Friday, October 7, 2011
Characters Must Not Always Be What They Seem
Before we get started, please watch the video above. I promise you won't regret it. You only have to watch about half to get my point.
It's not necessarily the best representation of what I want to talk about today, but it does illustrate quite well how pleasant it can be to be surprised. Never before (well okay, maybe Susan Boyle) have I seen a singer whose lungs, tone, passion, and presence so vastly defied his appearance and the first impression I'm willing to admit I judged him on.
People are like this. People are funny looking, irritating, mean, judgmental. They have all kind of flaws. Many of them aren't worth knowing, but most of them are, flawed as they may be.
We must make our characters equally as many-faceted.
I struggle with this myself, because I have a rather large cast in my novel, and there is very little space to give deep characterization to all the people in my story, but you'd be surprised how little can go a long way.

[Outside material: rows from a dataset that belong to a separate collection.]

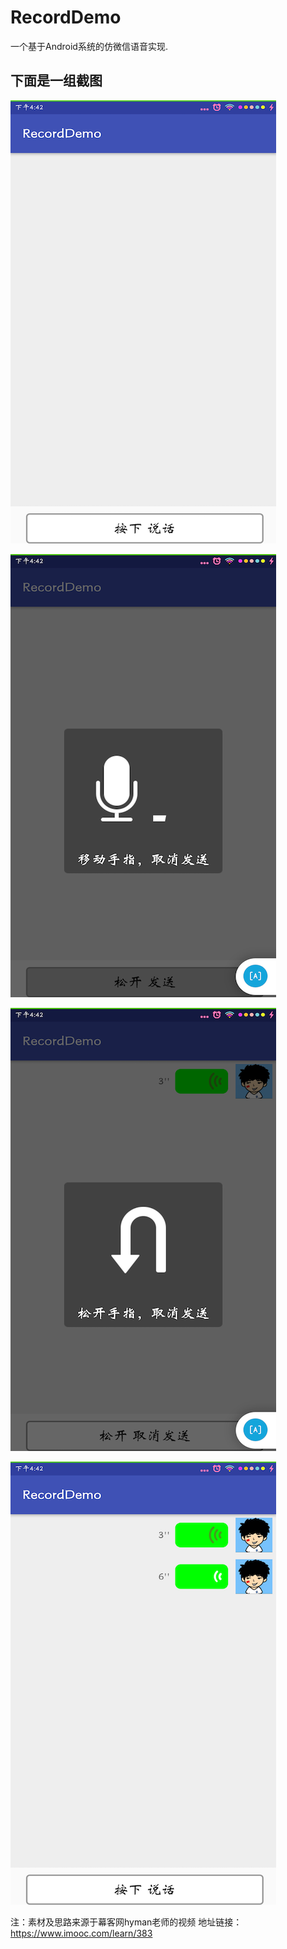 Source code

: # RecordDemo
一个基于Android系统的仿微信语音实现.

## 下面是一组截图

![](https://github.com/Android-Star/RecordDemo/blob/master/screenShots/Screenshot_2018-02-08-16-42-26-431_com.example.wilsonhan.recorddemo.png)

![](https://github.com/Android-Star/RecordDemo/blob/master/screenShots/Screenshot_2018-02-08-16-42-31-980_com.example.wilsonhan.recorddemo.png)

![](https://github.com/Android-Star/RecordDemo/blob/master/screenShots/Screenshot_2018-02-08-16-42-37-280_com.example.wilsonhan.recorddemo.png)

![](https://github.com/Android-Star/RecordDemo/blob/master/screenShots/Screenshot_2018-02-08-16-42-52-635_com.example.wilsonhan.recorddemo.png)



注：素材及思路来源于幕客网hyman老师的视频 
地址链接：https://www.imooc.com/learn/383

Dialog is a great tool for this. A tiny turn of phrase. Evidence that a character would be willing to interrupt a certain character, when they would never interrupt most others. Telling the truth. Lying.
In fact, I think that interaction between characters is the most important key to all of this. Everyone behaves differently, even if only slightly, depending on who is in the room. We worry what people think of us (or our confidence raises us above that), but we also think differently of everyone we worry will be judging us.
Put your characters in situations where what they think and feel about each other must be revealed, and hopefully one (or more) of them will end up doing something that surprises you, and will therefore surprise your reader.
And remember, in a book, unlike on TV, it doesn't always have to be a pleasant surprise. It just has to be compelling, and believable.
How do you keep your characters from falling flat? From being thin and predictable? Do you write secrets and surprises into them ahead of time, or do you allow them to be revealed to you along the journey?